The Recall Desk
HighFDA (Devices)·Z-2194-2026·Announced 2026-05-20

Daig Livewire Steerable Reprocessed Electrophysiology Catheters Recalled

Stryker Sustainability Solutions is recalling Daig Livewire Steerable reprocessed electrophysiology catheters due to incomplete seals on sterile product packaging. The defect may compromise sterility.

What this means for you

Real risk of harm even if no illness or injury has been reported yet. Stop using the product and follow the agency's guidance.

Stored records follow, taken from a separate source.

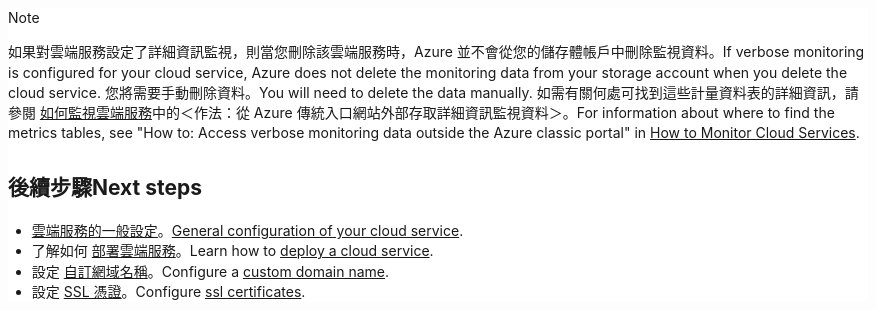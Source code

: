 > [!NOTE]
> <span data-ttu-id="f8c83-205">如果對雲端服務設定了詳細資訊監視，則當您刪除該雲端服務時，Azure 並不會從您的儲存體帳戶中刪除監視資料。</span><span class="sxs-lookup"><span data-stu-id="f8c83-205">If verbose monitoring is configured for your cloud service, Azure does not delete the monitoring data from your storage account when you delete the cloud service.</span></span> <span data-ttu-id="f8c83-206">您將需要手動刪除資料。</span><span class="sxs-lookup"><span data-stu-id="f8c83-206">You will need to delete the data manually.</span></span> <span data-ttu-id="f8c83-207">如需有關何處可找到這些計量資料表的詳細資訊，請參閱 [如何監視雲端服務](cloud-services-how-to-monitor.md)中的＜作法：從 Azure 傳統入口網站外部存取詳細資訊監視資料＞。</span><span class="sxs-lookup"><span data-stu-id="f8c83-207">For information about where to find the metrics tables, see "How to: Access verbose monitoring data outside the Azure classic portal" in [How to Monitor Cloud Services](cloud-services-how-to-monitor.md).</span></span>
>
>

## <a name="next-steps"></a><span data-ttu-id="f8c83-208">後續步驟</span><span class="sxs-lookup"><span data-stu-id="f8c83-208">Next steps</span></span>
* <span data-ttu-id="f8c83-209">[雲端服務的一般設定](cloud-services-how-to-configure.md)。</span><span class="sxs-lookup"><span data-stu-id="f8c83-209">[General configuration of your cloud service](cloud-services-how-to-configure.md).</span></span>
* <span data-ttu-id="f8c83-210">了解如何 [部署雲端服務](cloud-services-how-to-create-deploy.md)。</span><span class="sxs-lookup"><span data-stu-id="f8c83-210">Learn how to [deploy a cloud service](cloud-services-how-to-create-deploy.md).</span></span>
* <span data-ttu-id="f8c83-211">設定 [自訂網域名稱](cloud-services-custom-domain-name.md)。</span><span class="sxs-lookup"><span data-stu-id="f8c83-211">Configure a [custom domain name](cloud-services-custom-domain-name.md).</span></span>
* <span data-ttu-id="f8c83-212">設定 [SSL 憑證](cloud-services-configure-ssl-certificate.md)。</span><span class="sxs-lookup"><span data-stu-id="f8c83-212">Configure [ssl certificates](cloud-services-configure-ssl-certificate.md).</span></span>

Our severity reasoning: This is an FDA Class II recall of a sterile medical device with a risk of harm (loss of sterility in a device intended for invasive use). The source text does not report any illnesses or injuries; the hazard is potential rather than realized, making this a High severity case per the rubric criterion for risk-of-harm products without reported injury.

Plain-English summary

Stryker Sustainability Solutions is recalling Daig Livewire Steerable reprocessed electrophysiology catheters (Product Number 401914) due to incomplete seals on sterile product packaging. The affected catheters were distributed nationwide in the United States and to Israel and Canada.

The incomplete seals on the sterile packaging may allow the product to become non-sterile, potentially compromising patient safety during use. Affected lot numbers are 3293805, 4060170, 4533158, 4613654, 4678077, 4846998, 4973532, 4976226, 5005455, and 5056648. The product is identified by UDI 00885825007294.

Healthcare providers and patients who have these catheters should stop using them and contact Stryker Sustainability Solutions for instructions on return or replacement. Patients who have already received treatment with affected catheters should consult their healthcare provider with any concerns.

The recalled product

Product
Daig Livewire Steerable, Product Number 401914; REPROCESSED ELECTROPHYSIOLOGY CATHETER
Manufacturer
Stryker Sustainability Solutions
Category
Medical Device — Electrophysiology Catheter
Hazard
  • sterility-compromise
  • incomplete-seal

Is your product affected?

Check your packaging against the codes below. If any of them match, the product is part of this recall.

Lot numbers (11)

  • UDI 00885825007294
  • Lot Numbers: 3293805
  • 4060170
  • 4533158
  • 4613654
  • 4678077
  • 4846998
  • 4973532
  • 4976226
  • 5005455
  • 5056648.

Distribution

Distributed nationwide across the United States.